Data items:
= = =
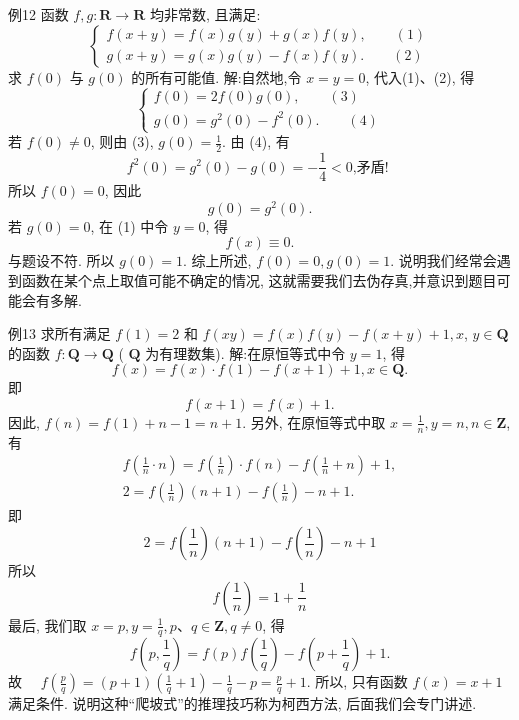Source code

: 例12 函数 $f, g: \mathbf{R} \rightarrow \mathbf{R}$ 均非常数, 且满足:
$$
\left\{\begin{array}{l}
f(x+y)=f(x) g(y)+g(x) f(y), \quad\quad (1)\\
g(x+y)=g(x) g(y)-f(x) f(y) .\quad\quad (2)
\end{array}\right.
$$
求 $f(0)$ 与 $g(0)$ 的所有可能值.
解:自然地,令 $x=y=0$, 代入(1)、(2), 得
$$
\left\{\begin{array}{l}
f(0)=2 f(0) g(0), \quad\quad (3)\\
g(0)=g^2(0)-f^2(0) . \quad\quad (4)
\end{array}\right.
$$
若 $f(0) \neq 0$, 则由 (3), $g(0)=\frac{1}{2}$. 由 (4), 有
$$
f^2(0)=g^2(0)-g(0)=-\frac{1}{4}<0 \text {,矛盾! }
$$
所以 $f(0)=0$, 因此
$$
g(0)=g^2(0) .
$$
若 $g(0)=0$, 在 (1) 中令 $y=0$, 得
$$
f(x) \equiv 0 .
$$
与题设不符.
所以 $g(0)=1$.
综上所述, $f(0)=0, g(0)=1$.
说明我们经常会遇到函数在某个点上取值可能不确定的情况, 这就需要我们去伪存真,并意识到题目可能会有多解.



例13 求所有满足 $f(1)=2$ 和 $f(x y)=f(x) f(y)-f(x+y)+1, x$, $y \in \mathbf{Q}$ 的函数 $f: \mathbf{Q} \rightarrow \mathbf{Q}$ ( $\mathbf{Q}$ 为有理数集).
解:在原恒等式中令 $y=1$, 得
$$
f(x)=f(x) \cdot f(1)-f(x+1)+1, x \in \mathbf{Q} .
$$
即
$$
f(x+1)=f(x)+1 .
$$
因此, $f(n)=f(1)+n-1=n+1$.
另外, 在原恒等式中取 $x=\frac{1}{n}, y=n, n \in \mathbf{Z}$, 有
$$
\begin{gathered}
f\left(\frac{1}{n} \cdot n\right)=f\left(\frac{1}{n}\right) \cdot f(n)-f\left(\frac{1}{n}+n\right)+1, \\
2=f\left(\frac{1}{n}\right)(n+1)-f\left(\frac{1}{n}\right)-n+1 .
\end{gathered}
$$
即
$$
2=f\left(\frac{1}{n}\right)(n+1)-f\left(\frac{1}{n}\right)-n+1
$$
所以
$$
f\left(\frac{1}{n}\right)=1+\frac{1}{n}
$$
最后, 我们取 $x=p, y=\frac{1}{q}, p 、 q \in \mathbf{Z}, q \neq 0$, 得
$$
f\left(p, \frac{1}{q}\right)=f(p) f\left(\frac{1}{q}\right)-f\left(p+\frac{1}{q}\right)+1 .
$$
故 $\quad f\left(\frac{p}{q}\right)=(p+1)\left(\frac{1}{q}+1\right)-\frac{1}{q}-p=\frac{p}{q}+1$.
所以, 只有函数 $f(x)=x+1$ 满足条件.
说明这种“爬坡式”的推理技巧称为柯西方法, 后面我们会专门讲述.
= = =
WHAT NEEDS TO BE DONE:
Lines in the data that hold "mathbf" must be located and copied.

WORKED SOLUTION:
: 例12 函数 $f, g: \mathbf{R} \rightarrow \mathbf{R}$ 均非常数, 且满足:
例13 求所有满足 $f(1)=2$ 和 $f(x y)=f(x) f(y)-f(x+y)+1, x$, $y \in \mathbf{Q}$ 的函数 $f: \mathbf{Q} \rightarrow \mathbf{Q}$ ( $\mathbf{Q}$ 为有理数集).
f(x)=f(x) \cdot f(1)-f(x+1)+1, x \in \mathbf{Q} .
另外, 在原恒等式中取 $x=\frac{1}{n}, y=n, n \in \mathbf{Z}$, 有
最后, 我们取 $x=p, y=\frac{1}{q}, p 、 q \in \mathbf{Z}, q \neq 0$, 得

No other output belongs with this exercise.